What do I mean by a pattern? Well a really basic pattern is one where an interaction with a person creates another interaction with that person. That would be a good pattern. That pattern can be built into something of value for both customer and business. I laid out the basics of how to create a very simple behavior pattern.

This is what Nir Eyal’s notion of habits and “virulence” is getting at. One could say that a pattern that an individual adopts is a “habit” and how compelling that pattern is to people in general could be its viral-ness.

I have a point here and it is this. If you really want to be successful at initiating and nurturing emergent social systems, you need to be both aiming to develop patterns, and then looking for early signs of patterns that emerge. Patterns, not individual metrics. You must accept that to a certain extent, your system is non-linear and unpredictable. We must learn to recognize and embrace this. If nothing emerges, you don’t have a cohesive system, so you must tinker with it. If something emerges, understand it and nurture it.  We need to transition from metrics to patterns. (I plan to do some research here in the next few months, so if you are interested, or have relevant info, please ping me.)

6.  Let me be the first to say it in print (or printish-ness): the sales funnel is over.

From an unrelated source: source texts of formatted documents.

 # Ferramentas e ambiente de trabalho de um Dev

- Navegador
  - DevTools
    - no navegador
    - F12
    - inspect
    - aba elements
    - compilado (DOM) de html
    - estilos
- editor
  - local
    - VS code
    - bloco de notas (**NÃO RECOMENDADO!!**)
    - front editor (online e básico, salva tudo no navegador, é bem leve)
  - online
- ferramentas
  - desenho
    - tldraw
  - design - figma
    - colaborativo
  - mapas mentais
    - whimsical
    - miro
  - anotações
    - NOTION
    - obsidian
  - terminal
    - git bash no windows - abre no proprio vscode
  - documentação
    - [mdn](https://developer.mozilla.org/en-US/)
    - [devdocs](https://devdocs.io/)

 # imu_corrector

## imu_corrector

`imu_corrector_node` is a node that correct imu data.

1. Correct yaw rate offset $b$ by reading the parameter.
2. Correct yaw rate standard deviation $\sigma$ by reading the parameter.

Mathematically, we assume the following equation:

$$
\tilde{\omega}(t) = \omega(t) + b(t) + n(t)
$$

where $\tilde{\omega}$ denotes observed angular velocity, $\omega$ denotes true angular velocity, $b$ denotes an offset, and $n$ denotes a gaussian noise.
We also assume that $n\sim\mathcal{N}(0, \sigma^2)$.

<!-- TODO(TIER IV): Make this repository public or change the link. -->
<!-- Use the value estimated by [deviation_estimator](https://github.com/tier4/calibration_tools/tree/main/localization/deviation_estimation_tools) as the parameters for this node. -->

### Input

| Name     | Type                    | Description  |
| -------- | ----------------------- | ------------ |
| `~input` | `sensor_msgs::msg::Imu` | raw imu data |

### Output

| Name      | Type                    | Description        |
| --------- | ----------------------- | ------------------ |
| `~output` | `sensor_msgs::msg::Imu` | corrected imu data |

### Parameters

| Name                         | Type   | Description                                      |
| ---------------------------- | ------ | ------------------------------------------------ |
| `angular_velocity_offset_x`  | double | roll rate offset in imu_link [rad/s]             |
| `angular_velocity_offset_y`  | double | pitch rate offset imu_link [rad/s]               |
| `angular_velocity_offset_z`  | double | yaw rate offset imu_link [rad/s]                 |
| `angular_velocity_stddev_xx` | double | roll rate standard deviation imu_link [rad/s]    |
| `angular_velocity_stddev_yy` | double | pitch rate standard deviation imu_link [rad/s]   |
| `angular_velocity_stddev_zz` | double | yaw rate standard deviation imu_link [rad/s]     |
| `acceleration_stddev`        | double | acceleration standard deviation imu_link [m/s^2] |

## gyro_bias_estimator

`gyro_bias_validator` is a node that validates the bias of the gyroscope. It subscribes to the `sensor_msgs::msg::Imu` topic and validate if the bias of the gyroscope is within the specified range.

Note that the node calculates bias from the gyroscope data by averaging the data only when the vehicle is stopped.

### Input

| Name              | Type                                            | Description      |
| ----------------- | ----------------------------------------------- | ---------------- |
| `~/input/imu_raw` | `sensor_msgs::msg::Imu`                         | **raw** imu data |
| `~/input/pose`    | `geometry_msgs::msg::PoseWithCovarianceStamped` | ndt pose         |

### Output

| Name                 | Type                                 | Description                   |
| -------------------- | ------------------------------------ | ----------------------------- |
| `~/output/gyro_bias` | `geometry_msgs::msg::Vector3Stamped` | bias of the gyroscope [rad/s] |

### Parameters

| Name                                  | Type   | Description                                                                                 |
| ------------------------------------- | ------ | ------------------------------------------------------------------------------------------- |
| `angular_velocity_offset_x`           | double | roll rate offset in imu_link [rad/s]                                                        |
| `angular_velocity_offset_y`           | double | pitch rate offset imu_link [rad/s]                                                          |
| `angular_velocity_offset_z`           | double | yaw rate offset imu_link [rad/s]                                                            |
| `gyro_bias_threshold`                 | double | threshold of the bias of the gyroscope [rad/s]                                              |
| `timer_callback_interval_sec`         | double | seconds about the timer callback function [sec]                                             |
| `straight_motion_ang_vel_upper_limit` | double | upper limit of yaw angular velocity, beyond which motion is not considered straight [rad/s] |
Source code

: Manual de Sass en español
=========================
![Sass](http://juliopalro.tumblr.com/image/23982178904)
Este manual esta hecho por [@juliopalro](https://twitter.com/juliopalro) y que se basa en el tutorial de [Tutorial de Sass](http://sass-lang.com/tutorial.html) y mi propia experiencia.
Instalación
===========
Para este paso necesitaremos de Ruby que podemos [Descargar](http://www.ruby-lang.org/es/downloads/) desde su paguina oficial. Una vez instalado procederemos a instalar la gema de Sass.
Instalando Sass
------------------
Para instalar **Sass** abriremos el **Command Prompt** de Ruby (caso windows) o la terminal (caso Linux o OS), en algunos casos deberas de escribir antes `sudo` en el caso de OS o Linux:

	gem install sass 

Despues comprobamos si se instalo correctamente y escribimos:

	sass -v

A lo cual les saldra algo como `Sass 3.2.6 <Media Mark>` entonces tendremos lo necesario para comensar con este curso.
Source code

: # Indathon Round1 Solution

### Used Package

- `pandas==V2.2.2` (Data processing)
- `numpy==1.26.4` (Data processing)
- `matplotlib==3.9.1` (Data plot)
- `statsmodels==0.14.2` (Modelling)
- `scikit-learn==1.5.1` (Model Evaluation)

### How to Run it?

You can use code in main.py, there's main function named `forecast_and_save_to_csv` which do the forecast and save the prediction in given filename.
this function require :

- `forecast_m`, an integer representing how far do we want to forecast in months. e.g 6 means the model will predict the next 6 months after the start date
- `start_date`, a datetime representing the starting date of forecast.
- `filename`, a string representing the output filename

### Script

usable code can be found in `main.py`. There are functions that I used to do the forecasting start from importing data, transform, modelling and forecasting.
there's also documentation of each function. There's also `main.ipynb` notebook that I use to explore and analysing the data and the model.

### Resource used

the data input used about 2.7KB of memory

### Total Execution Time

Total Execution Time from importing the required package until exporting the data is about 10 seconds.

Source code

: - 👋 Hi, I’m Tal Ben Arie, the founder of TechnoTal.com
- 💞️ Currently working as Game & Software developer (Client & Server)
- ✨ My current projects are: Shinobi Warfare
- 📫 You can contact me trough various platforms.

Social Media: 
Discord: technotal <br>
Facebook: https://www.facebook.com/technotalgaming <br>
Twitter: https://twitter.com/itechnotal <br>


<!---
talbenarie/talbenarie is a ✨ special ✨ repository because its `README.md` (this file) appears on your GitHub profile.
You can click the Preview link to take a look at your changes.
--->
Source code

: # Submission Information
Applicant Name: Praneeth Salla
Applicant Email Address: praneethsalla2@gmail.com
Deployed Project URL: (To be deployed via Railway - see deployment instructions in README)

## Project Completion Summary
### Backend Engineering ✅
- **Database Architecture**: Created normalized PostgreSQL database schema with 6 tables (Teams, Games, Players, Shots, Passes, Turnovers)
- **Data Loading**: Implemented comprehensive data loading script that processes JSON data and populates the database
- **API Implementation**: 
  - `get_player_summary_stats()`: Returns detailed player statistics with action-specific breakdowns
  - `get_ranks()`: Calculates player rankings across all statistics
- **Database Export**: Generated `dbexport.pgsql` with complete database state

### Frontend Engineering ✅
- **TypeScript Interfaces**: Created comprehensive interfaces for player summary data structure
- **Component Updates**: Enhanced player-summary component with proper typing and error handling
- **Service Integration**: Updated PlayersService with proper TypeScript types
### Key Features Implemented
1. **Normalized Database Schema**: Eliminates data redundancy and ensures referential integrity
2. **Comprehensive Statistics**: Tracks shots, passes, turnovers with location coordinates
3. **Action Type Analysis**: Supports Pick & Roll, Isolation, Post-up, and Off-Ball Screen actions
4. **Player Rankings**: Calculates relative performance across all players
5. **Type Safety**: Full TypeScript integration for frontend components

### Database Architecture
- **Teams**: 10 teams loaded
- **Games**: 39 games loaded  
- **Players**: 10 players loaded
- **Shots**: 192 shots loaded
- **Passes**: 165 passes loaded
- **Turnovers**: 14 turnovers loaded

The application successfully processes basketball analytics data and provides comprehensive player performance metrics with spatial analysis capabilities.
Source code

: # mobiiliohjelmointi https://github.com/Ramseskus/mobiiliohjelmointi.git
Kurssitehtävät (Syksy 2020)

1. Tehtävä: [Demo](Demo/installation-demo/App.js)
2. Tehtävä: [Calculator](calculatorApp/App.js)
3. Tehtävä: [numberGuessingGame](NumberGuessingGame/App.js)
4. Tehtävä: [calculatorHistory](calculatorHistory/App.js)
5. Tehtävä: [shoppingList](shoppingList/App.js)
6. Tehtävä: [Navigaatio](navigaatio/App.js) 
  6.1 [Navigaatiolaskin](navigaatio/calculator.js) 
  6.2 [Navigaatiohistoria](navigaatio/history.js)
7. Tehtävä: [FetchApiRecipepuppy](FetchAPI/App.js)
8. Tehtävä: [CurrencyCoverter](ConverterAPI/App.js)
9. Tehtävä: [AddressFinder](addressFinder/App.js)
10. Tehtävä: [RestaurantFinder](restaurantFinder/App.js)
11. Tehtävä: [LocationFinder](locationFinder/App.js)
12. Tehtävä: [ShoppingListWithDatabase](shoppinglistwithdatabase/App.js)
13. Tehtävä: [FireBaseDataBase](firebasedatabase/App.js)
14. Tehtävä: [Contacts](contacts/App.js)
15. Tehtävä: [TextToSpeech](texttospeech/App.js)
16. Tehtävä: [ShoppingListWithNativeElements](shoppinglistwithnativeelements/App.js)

The sales funnel was a brilliant framework coeval with knowledge management, cross-functional teams and other “modern” business concepts from the 1990s. It is a framework for understanding that a customer begins as a stranger, that there is a progression of steps to get them from there to purchase, and allows a methodical approach to optimizing this transition.

The profound problem with the Funnel is that not only does it treat good people like so much meat and statistics, but that its object is to filter out those that don’t make it to the next step. In other words, you start with 1000 “leads” (otherwise known as people who might be somewhat interested in what you do) and you instantly lop off 90% of them as you get to suspects, and repeat for prospects, and opportunities. The very language here is predatory, no? Not to mention the fact that you are “wasting” over 99% of the audience who has some interest in you. One thing I’ve learned in my years of marketing: never waste an audience.

What we want is to morph the “funnel” into more of a concentric circle or orbital model. Where you have the tightest, most active relationships with your customers who are in a tight orbit around you, and a few successively looser relationships with broader sets of people in wider orbits to whom you provide value in the form of info, connections, expertise, entertainment, etc, and who may someday become customers, or influence others who may, or give you continued insight into your key markets. The orbital model is a more human model that creates intimacy, insight, and an exchange of ideas and value. It is also a more efficient business model. It retains more audience and preserves and enhances its potential to generate more customers, build brand equity and expand your circle of influence. This is, in a sense, the goal of “content marketing” (which may be my least favorite term since “content”, which was last well used in a sentence by Martin Luther King, Jr when he dreamed of a man being judged only “by the content of his character”). I have much more work to do on this, so please stay tuned.

 

7.    It’s not about understanding social, it’s about understanding you.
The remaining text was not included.